Among his many other car travels, Guerrini reached the extremes of Europe (North Cape, Istanbul, Gibraltar), and completed an expedition to the Caspian Sea through the Caucasian republics in 2010, another travel to Volgograd in December 2013 and January 2014 on an Iveco Daily with a mixed system methane-diesel, the Arezzo-Chernobyl on a methane-propelled Peugeot Expert in the following winter and the Milan-Astana on an LPG Seat Altea in 2016.

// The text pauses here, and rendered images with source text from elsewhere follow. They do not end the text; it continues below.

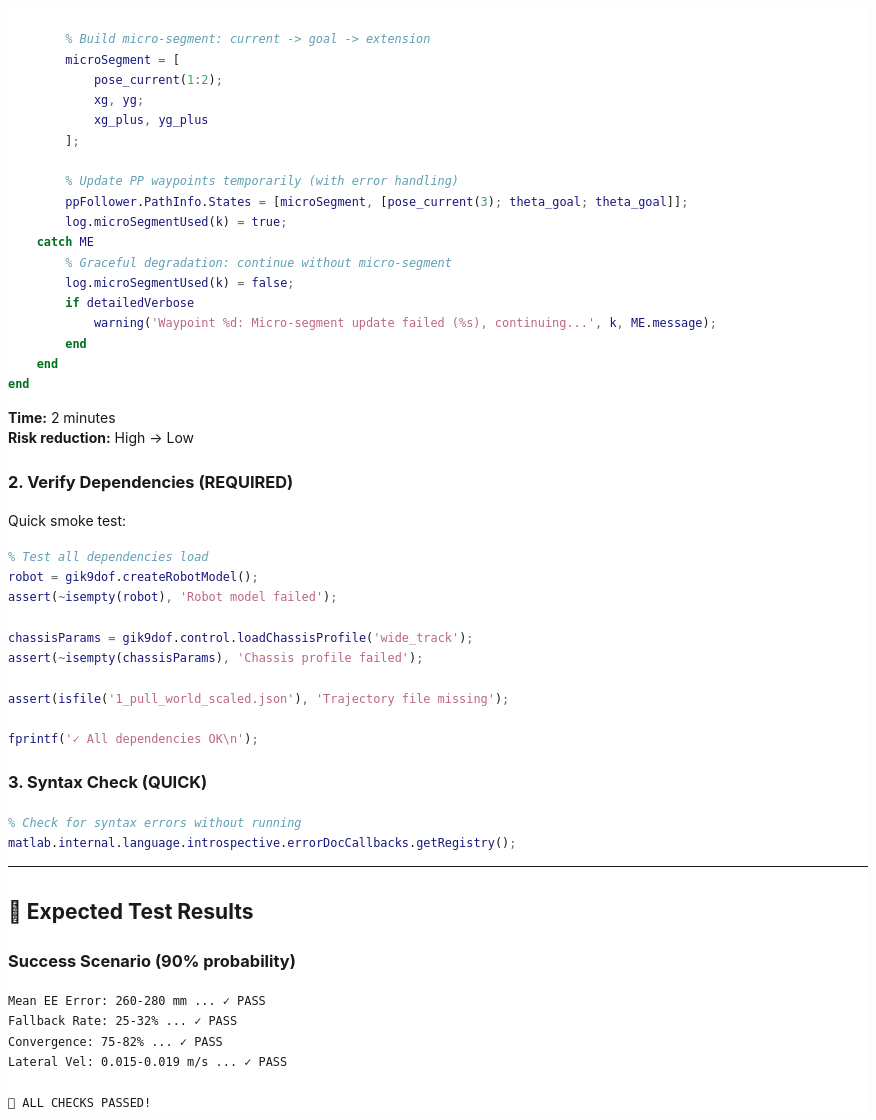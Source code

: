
 ```matlab
        
        % Build micro-segment: current -> goal -> extension
        microSegment = [
            pose_current(1:2);
            xg, yg;
            xg_plus, yg_plus
        ];
        
        % Update PP waypoints temporarily (with error handling)
        ppFollower.PathInfo.States = [microSegment, [pose_current(3); theta_goal; theta_goal]];
        log.microSegmentUsed(k) = true;
    catch ME
        % Graceful degradation: continue without micro-segment
        log.microSegmentUsed(k) = false;
        if detailedVerbose
            warning('Waypoint %d: Micro-segment update failed (%s), continuing...', k, ME.message);
        end
    end
end
```

**Time:** 2 minutes  
**Risk reduction:** High → Low

### 2. Verify Dependencies (REQUIRED)
Quick smoke test:

```matlab
% Test all dependencies load
robot = gik9dof.createRobotModel();
assert(~isempty(robot), 'Robot model failed');

chassisParams = gik9dof.control.loadChassisProfile('wide_track');
assert(~isempty(chassisParams), 'Chassis profile failed');

assert(isfile('1_pull_world_scaled.json'), 'Trajectory file missing');

fprintf('✓ All dependencies OK\n');
```

### 3. Syntax Check (QUICK)
```matlab
% Check for syntax errors without running
matlab.internal.language.introspective.errorDocCallbacks.getRegistry();
```

---

## 🎯 Expected Test Results

### Success Scenario (90% probability)
```
Mean EE Error: 260-280 mm ... ✓ PASS
Fallback Rate: 25-32% ... ✓ PASS  
Convergence: 75-82% ... ✓ PASS
Lateral Vel: 0.015-0.019 m/s ... ✓ PASS

🎉 ALL CHECKS PASSED!
```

In June 2018, he started a new "Turin-Beijing" project on a diesel-methane propelled Toyota Hilux. It is described in the travel book Eurasia.

==Results in the FIA AEC==
===Driver===

Driver results in the FIA AEC
| Season | Car | Co-drivers | Starts | Victories | Podiums | Points | Ranking |
|---|---|---|---|---|---|---|---|
| 2009 | ITA Fiat Marea | ITA Andrea Gnaldi Coleschi | 1 | 0 | 0 | 5 | 20th |
| 2010 | FRA Citroën C1 FRA Citroën C5 | ITA Andrea Gnaldi Coleschi ITA Emanuele Calchetti | 7 | 0 | 2 | 31 | 5th |
| 2011 | ITA Alfa Romeo Mito | ITA Andrea Gnaldi Coleschi ITA Emanuele Calchetti ITA Leonardo Burchini | 7 | 0 | 4 | 66 | 2nd |
| 2012 | ITA Alfa Romeo Mito | ITA Emanuele Calchetti ITA Leonardo Burchini | 8 | 1 | 5 | 74 | 2nd |
| 2013 | ITA Alfa Romeo Mito | ITA Francesca Olivoni ITA Isabelle Barciulli ITA Emanuele Calchetti | 6 | 0 | 4 | 69 | 2nd |
| 2014 | ITA Alfa Romeo Mito | ITA Isabelle Barciulli | 5 | 0 | 4 | 62 | 2nd |
| 2016 | ITA Abarth 500 | ITA Francesca Olivoni | 1 | - | - | 10 | 9th |
| 2019 | GER Audi e-tron | ITA Emanuele Calchetti | 12 | 1 | 7 | 95,5 | 3rd |
| 2020 | GER Audi e-tron | ITA Francesca Olivoni | 2 | - | 2 | 45 | 2nd |
| 2021 | GER Volkswagen ID.4 GER Volkswagen ID.3 | ITA Francesca Olivoni POL Artur Prusak | 6 | - | 2 | 46,5 | 5th |
| 2022 | KOR Kia eNiro | POL Artur Prusak | 7 | 2 | 6 | 105,5 | 2nd |
| 2023 | KOR Kia eNiro | POL Artur Prusak | 8 | 2 | 4 | 80 | 2nd |
| 2024 | KOR Kia eNiro | POL Artur Prusak | 12 | 4 | 9 | 140,5 | 2nd |
| 2025 | KOR Kia eNiro CHN Nio ET5T | POL Artur Prusak | 13 | 6 | 12 | 176,5 | 1st |
| 2026 | KOR Kia eNiro ITA Lancia Ypsilon | POL Artur Prusak | 9 | - | 4 | 77 | 3rd |
| Total |  |  | 104 | 16 | 65 | 1083,5 | - |

===Co-driver===

Co-driver results in the FIA AEC
| Season | Car | Drivers | Starts | Victories | Podiums | Points | Ranking |
|---|---|---|---|---|---|---|---|
| 2015 | ITA Abarth 500 | ITA Nicola Ventura | 6 | 2 | 5 | 76 | 2nd |
| 2016 | FRA Renault Zoe | ITA Nicola Ventura | 3 | 3 | 3 | 30 | 1st |
| 2017 | JPN Nissan Leaf KOR Hyundai Ioniq | ITA Nicola Ventura ITA Vincenzo Di Bella POL Artur Prusak BUL Svetoslav Dojčinov | 6 | 3 | 4 | 38 | 1st |
| 2018 | JPN Nissan Leaf FRA Renault Zoe | POL Artur Prusak | 2 | - | 1 | 8 | 3rd |
| Total |  |  | 17 | 8 | 13 | 152 | - |

==Bibliography==
- Andrea Gnaldi Coleschi, Guido Guerrini, Nicola Dini, Aregovalanti, Città di Castello, 2008, 160 pp.
- Emanuele Calchetti, Guido Guerrini, Via Stalingrado, Petruzzi Editore, Città di Castello, 2011, 216 pp. ISBN 978-88-89797-31-0.
- Guido Guerrini, Eurasia. Dall'Atlantico al Pacifico con il gas naturale, Sansepolcro, 2018. ISBN 978-88-94407-60-0.